Büyük mücedditler fıkıh kitapları yazmadılar. İmam-ı A’zâm’ın “Fıkh-ı Ekber”i yaklaşık 40 sayfadır. Bediüzzaman fıkıh konusunda birkaç mektup yazdı. / Maalesef bütün İslâm âleminde “din” deyince “fıkıh kuralları” anlaşılıyor, Risale-i Nur’u tam anlayamayanlar da fıkıh kurallarını dinde asıl olarak kabul ediyor. / Hocalar, gençliği İslâm’la şereflendirmek için Orta Çağ fıkıh kuralları yerine Risale-i Nur’u anlatmalılar. / Fıkıh kuralları “sonradan giydirilmiş bir elbise” gibi görünüyor... (Osman Koyuncu – 18 Kasım’21 Perş.)
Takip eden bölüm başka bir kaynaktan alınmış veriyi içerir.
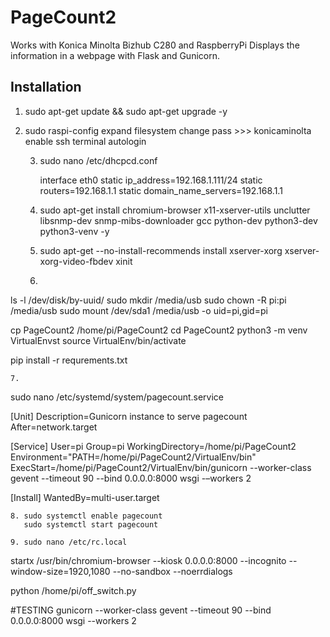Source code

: # PageCount2
Works with Konica Minolta Bizhub C280 and RaspberryPi
Displays the information in a webpage with Flask and Gunicorn.
## Installation

1. sudo apt-get update && sudo apt-get upgrade -y
2. sudo raspi-config
		expand filesystem
		change pass >>> konicaminolta
		enable ssh
		terminal autologin
	
	3. sudo nano /etc/dhcpcd.conf

		interface eth0
		static ip_address=192.168.1.111/24
		static routers=192.168.1.1
		static domain_name_servers=192.168.1.1

	4. sudo apt-get install chromium-browser x11-xserver-utils unclutter  libsnmp-dev snmp-mibs-downloader  gcc python-dev python3-dev python3-venv -y

	5. sudo apt-get --no-install-recommends install xserver-xorg xserver-xorg-video-fbdev xinit

	6.
ls -l /dev/disk/by-uuid/
sudo mkdir /media/usb
sudo chown -R pi:pi /media/usb
sudo mount /dev/sda1 /media/usb -o uid=pi,gid=pi

cp PageCount2 /home/pi/PageCount2
cd PageCount2
python3 -m venv VirtualEnvst
source VirtualEnv/bin/activate

pip install -r requrements.txt

	7.
sudo nano /etc/systemd/system/pagecount.service

[Unit]
Description=Gunicorn instance to serve pagecount
After=network.target

[Service]
User=pi
Group=pi
WorkingDirectory=/home/pi/PageCount2
Environment="PATH=/home/pi/PageCount2/VirtualEnv/bin"
ExecStart=/home/pi/PageCount2/VirtualEnv/bin/gunicorn --worker-class gevent --timeout 90  --bind 0.0.0.0:8000 wsgi -–workers 2

[Install]
WantedBy=multi-user.target


	8. sudo systemctl enable pagecount
	   sudo systemctl start pagecount

	9. sudo nano /etc/rc.local

startx /usr/bin/chromium-browser --kiosk 0.0.0.0:8000 --incognito --window-size=1920,1080 --no-sandbox --noerrdialogs

python /home/pi/off_switch.py

#TESTING
gunicorn --worker-class gevent --timeout 90  --bind 0.0.0.0:8000 wsgi --workers 2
* Aziz Üstadımız Bediüzzaman, yaptığı “îman ve Kur’ân hizmeti” yanında, hayatı boyunca “hürriyet, demokrasi ve Ahrar/Demokratlar”dan yana olmuş, istibda[ta] ve müstebitlere karşı olduğunu beyan etmiştir. (...) Üstad, 1950’lerde ortaya çıkan (...) dindar kimlikli siyaset cereyanlarına ve onların temsilcilerine [de] destek vermemiş, onlarla din kardeşi olduğunu, ancak onların siyasetlerine katılmadığını açıkça belirtmiştir.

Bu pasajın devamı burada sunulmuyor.